§ Try it: Should a line in the entries below contain "having", return that line.

*** Material supplied

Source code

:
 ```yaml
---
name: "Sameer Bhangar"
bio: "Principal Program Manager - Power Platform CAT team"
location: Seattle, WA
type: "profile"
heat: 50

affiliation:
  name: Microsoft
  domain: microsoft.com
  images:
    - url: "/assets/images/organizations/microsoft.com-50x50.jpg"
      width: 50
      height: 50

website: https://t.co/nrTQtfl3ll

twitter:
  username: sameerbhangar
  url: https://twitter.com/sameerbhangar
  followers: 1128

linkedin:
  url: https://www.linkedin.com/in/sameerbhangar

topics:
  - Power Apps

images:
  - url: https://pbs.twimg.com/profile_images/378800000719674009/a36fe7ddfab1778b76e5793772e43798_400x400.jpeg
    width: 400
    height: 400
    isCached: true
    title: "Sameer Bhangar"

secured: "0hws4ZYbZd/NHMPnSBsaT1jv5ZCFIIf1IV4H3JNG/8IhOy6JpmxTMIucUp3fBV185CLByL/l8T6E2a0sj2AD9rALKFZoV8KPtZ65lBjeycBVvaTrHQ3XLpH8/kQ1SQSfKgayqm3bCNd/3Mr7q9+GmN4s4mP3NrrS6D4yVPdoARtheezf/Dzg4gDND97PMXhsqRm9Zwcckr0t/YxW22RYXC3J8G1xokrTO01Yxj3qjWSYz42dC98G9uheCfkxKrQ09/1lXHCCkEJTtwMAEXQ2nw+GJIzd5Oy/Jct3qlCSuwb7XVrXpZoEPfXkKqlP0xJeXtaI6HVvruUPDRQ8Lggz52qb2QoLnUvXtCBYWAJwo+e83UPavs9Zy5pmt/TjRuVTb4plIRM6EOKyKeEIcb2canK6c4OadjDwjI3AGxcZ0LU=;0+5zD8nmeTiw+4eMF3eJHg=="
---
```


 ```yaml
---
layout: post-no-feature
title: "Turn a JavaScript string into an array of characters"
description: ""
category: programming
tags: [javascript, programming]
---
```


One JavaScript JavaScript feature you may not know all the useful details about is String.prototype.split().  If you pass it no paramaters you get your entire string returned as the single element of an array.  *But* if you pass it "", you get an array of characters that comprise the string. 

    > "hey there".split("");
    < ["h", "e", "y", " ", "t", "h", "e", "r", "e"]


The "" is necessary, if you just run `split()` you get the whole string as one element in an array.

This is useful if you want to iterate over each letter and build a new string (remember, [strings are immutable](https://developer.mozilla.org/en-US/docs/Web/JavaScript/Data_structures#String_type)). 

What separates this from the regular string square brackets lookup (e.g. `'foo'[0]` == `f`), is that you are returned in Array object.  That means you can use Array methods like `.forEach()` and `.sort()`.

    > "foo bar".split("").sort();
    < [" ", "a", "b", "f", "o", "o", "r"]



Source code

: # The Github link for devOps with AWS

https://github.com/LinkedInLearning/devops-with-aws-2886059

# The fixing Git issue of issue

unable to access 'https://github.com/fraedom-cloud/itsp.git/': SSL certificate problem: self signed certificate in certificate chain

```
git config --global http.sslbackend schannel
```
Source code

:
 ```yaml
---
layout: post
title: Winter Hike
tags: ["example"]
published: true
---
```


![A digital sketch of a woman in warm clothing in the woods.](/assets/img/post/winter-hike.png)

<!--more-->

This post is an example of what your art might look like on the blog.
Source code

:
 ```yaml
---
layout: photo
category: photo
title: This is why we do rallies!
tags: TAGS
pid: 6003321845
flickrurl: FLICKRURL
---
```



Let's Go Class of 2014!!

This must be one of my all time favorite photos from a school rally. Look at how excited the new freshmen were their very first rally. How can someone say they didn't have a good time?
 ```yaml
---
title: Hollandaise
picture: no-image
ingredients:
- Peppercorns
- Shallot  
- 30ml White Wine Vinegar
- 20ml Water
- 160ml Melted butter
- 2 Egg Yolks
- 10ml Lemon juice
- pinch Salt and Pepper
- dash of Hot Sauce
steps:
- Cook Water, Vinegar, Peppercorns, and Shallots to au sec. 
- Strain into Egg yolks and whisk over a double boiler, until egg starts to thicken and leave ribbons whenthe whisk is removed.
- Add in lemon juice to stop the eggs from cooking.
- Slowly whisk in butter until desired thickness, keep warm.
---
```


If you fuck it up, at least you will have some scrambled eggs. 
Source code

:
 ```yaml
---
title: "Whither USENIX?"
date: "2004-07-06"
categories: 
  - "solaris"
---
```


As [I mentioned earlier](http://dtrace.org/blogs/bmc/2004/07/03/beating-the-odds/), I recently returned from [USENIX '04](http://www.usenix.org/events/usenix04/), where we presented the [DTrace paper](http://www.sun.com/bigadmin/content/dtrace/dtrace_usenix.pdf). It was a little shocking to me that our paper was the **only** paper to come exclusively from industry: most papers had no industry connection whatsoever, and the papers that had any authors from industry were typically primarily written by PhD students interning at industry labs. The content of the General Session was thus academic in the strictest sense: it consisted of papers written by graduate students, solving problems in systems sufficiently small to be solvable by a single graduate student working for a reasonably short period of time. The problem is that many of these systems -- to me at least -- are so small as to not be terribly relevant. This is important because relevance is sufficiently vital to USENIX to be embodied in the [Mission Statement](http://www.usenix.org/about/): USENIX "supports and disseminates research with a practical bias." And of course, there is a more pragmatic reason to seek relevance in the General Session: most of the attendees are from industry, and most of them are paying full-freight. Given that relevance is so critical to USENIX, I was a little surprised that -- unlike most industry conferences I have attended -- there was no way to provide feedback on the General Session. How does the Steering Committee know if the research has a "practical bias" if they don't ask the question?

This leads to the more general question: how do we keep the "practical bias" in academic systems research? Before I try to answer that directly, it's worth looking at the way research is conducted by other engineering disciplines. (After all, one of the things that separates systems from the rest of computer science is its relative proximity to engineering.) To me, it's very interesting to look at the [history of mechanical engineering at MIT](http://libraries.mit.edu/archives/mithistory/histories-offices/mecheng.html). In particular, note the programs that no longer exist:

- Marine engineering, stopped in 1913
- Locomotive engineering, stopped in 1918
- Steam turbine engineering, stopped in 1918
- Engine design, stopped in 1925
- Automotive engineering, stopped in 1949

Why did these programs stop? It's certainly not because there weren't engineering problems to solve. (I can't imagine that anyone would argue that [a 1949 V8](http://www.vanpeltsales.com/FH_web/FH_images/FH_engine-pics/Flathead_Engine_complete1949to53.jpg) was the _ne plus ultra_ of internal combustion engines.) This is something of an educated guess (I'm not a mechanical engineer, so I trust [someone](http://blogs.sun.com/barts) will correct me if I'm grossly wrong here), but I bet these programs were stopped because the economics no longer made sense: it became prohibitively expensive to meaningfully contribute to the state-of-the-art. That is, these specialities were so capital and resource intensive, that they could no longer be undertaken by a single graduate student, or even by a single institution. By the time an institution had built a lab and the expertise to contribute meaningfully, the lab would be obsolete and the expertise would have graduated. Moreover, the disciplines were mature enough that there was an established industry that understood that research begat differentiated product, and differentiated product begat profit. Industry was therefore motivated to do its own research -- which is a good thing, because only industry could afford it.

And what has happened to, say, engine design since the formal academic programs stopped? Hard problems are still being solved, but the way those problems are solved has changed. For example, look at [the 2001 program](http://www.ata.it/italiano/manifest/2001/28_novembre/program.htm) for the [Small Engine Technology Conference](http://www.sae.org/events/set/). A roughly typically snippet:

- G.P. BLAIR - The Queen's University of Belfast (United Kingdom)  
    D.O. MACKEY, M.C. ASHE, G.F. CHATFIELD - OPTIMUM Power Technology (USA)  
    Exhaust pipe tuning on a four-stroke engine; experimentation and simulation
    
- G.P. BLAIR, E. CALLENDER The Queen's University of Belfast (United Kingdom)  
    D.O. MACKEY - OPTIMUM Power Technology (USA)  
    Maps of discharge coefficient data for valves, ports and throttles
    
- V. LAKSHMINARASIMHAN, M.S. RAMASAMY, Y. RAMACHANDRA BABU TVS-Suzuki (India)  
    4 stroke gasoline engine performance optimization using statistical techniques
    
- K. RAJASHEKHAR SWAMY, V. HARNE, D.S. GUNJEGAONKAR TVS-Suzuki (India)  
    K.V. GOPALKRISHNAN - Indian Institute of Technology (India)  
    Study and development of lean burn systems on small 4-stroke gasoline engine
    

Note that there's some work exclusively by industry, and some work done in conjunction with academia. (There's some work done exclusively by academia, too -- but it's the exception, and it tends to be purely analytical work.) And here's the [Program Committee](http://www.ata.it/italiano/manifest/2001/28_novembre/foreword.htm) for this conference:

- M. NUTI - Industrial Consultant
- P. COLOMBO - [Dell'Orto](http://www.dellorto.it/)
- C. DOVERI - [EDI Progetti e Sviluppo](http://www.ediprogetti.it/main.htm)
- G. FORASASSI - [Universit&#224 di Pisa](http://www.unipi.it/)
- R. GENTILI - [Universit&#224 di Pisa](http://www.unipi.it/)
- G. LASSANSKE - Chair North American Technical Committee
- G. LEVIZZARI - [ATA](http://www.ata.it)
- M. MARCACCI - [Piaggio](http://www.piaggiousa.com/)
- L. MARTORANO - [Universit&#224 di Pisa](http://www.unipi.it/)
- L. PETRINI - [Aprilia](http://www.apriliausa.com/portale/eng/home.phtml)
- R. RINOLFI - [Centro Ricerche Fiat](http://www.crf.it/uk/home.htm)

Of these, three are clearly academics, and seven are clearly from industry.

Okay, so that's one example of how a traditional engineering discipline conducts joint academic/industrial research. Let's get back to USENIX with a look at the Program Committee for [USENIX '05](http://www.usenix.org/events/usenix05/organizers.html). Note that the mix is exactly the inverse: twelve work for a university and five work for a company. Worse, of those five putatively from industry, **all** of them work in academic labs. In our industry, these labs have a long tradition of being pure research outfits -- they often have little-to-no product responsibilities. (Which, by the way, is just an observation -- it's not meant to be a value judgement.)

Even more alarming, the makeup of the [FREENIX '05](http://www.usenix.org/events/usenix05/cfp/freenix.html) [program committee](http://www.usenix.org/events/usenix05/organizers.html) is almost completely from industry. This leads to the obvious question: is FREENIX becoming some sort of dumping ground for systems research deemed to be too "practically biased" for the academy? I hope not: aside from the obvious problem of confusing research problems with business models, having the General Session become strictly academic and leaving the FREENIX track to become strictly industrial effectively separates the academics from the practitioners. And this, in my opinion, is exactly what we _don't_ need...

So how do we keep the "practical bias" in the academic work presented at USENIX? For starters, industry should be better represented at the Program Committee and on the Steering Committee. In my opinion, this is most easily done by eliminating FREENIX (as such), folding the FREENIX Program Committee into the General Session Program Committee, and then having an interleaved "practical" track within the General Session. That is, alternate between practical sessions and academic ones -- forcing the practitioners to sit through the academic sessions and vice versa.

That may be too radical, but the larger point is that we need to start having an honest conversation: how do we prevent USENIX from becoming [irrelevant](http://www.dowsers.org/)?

******

§ Task response:
Even more alarming, the makeup of the [FREENIX '05](http://www.usenix.org/events/usenix05/cfp/freenix.html) [program committee](http://www.usenix.org/events/usenix05/organizers.html) is almost completely from industry. This leads to the obvious question: is FREENIX becoming some sort of dumping ground for systems research deemed to be too "practically biased" for the academy? I hope not: aside from the obvious problem of confusing research problems with business models, having the General Session become strictly academic and leaving the FREENIX track to become strictly industrial effectively separates the academics from the practitioners. And this, in my opinion, is exactly what we _don't_ need...
So how do we keep the "practical bias" in the academic work presented at USENIX? For starters, industry should be better represented at the Program Committee and on the Steering Committee. In my opinion, this is most easily done by eliminating FREENIX (as such), folding the FREENIX Program Committee into the General Session Program Committee, and then having an interleaved "practical" track within the General Session. That is, alternate between practical sessions and academic ones -- forcing the practitioners to sit through the academic sessions and vice versa.
That may be too radical, but the larger point is that we need to start having an honest conversation: how do we prevent USENIX from becoming [irrelevant](http://www.dowsers.org/)?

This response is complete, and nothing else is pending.